From Casetext: Smarter Legal Research

Chap. Hill, Inc. v. U.S. Trustee

United States District Court, N.D. Ohio, Eastern Division
Jan 22, 2008
CASE NO. 5:07 CV 3797 (N.D. Ohio Jan. 22, 2008)

Opinion

CASE NO. 5:07 CV 3797.

January 22, 2008


ORDER


The appellant-debtor (hereafter "debtor") filed a Chapter 11 proceeding in the United States Bankruptcy Court on November 2, 2007. Thereafter, the Bankruptcy Court converted the debtor's bankruptcy petition from a Chapter 11 to a Chapter 7 proceeding in a terse order dated and filed November 28, 2007, which declared:

In accordance with the Court's oral opinion, rendered on November 28, 2007 and pursuant to 11 U.S.C. § 1112(b), United States Trustee's motion to convert this case to chapter 7 is hereby granted and the case is hereby converted.

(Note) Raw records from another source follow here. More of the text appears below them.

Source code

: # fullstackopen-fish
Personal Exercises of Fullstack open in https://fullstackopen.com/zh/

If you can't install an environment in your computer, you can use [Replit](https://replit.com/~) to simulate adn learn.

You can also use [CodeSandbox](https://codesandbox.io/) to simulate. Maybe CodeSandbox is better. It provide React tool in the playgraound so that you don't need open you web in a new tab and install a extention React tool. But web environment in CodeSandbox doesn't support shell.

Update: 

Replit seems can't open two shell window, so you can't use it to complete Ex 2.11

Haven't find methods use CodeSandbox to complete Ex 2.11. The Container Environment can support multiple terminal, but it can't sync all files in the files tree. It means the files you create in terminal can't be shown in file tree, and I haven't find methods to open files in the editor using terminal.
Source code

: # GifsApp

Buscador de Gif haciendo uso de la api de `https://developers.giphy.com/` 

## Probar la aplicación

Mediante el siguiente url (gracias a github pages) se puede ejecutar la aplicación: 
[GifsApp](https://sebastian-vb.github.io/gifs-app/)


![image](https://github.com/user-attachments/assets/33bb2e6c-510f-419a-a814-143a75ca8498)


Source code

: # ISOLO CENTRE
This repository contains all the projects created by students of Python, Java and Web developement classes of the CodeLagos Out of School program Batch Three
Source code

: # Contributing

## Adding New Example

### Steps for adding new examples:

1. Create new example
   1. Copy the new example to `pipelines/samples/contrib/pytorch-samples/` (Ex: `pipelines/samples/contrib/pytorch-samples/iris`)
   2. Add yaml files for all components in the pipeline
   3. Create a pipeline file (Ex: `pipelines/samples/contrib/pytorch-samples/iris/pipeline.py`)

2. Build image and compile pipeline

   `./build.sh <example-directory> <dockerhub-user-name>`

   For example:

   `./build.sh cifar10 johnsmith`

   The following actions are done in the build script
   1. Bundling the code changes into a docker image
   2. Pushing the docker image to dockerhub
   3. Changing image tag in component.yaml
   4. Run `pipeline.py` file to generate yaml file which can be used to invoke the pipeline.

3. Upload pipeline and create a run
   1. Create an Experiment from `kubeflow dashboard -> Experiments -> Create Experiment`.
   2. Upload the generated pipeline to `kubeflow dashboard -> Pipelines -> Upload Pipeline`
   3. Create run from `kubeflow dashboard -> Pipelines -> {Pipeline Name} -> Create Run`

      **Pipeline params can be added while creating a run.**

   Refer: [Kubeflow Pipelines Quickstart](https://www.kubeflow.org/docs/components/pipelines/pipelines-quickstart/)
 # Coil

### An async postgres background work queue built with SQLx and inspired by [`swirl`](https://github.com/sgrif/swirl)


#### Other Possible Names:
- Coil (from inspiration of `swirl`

The United States Trustee is directed to act as soon as is practicable to appoint a chapter 7 panel trustee to administer this case.

(Doc. No. 1-4).

The debtor filed a Notice of Appeal on November 29, 2007 challenging the conversion. Notice of Referral to the Bankruptcy Appellate Panel was filed the same day. On December 12, 2007, the appeal was transferred to the District Court and the case was assigned to the undersigned judge.

On January 11, 2008, the debtor moved for a stay of the order converting the case from Chapter 11 to Chapter 7 or, in the alternative, for a stay of further administration of the Chapter 7 case pending appeal. (See Doc. No. 9). The motion for the alternative stay indicated that the appointed Chapter 7 Trustee had "recently filed a Notice of Intent to Sell Property and Motion to Sell Property Free and Clear of Lien, Claim or Other Interest in the bankruptcy court." (Doc. No. 9, at 2-3). The motion also reported that the Bankruptcy Court, on December 3, 2007, denied the debtor's motion to stay execution of the conversion order of November 28, 2007. In support of the motion, the brief of the debtor argued that it had been denied due process in the proceedings that led to the conversion order.

This Court, out of an abundance of caution, filed an order on January 14, 2008, halting the proposed sale of debtor's property which had been scheduled for January 19, 2008. The order also provided for a briefing schedule which extended into February. (See Doc. No. 10).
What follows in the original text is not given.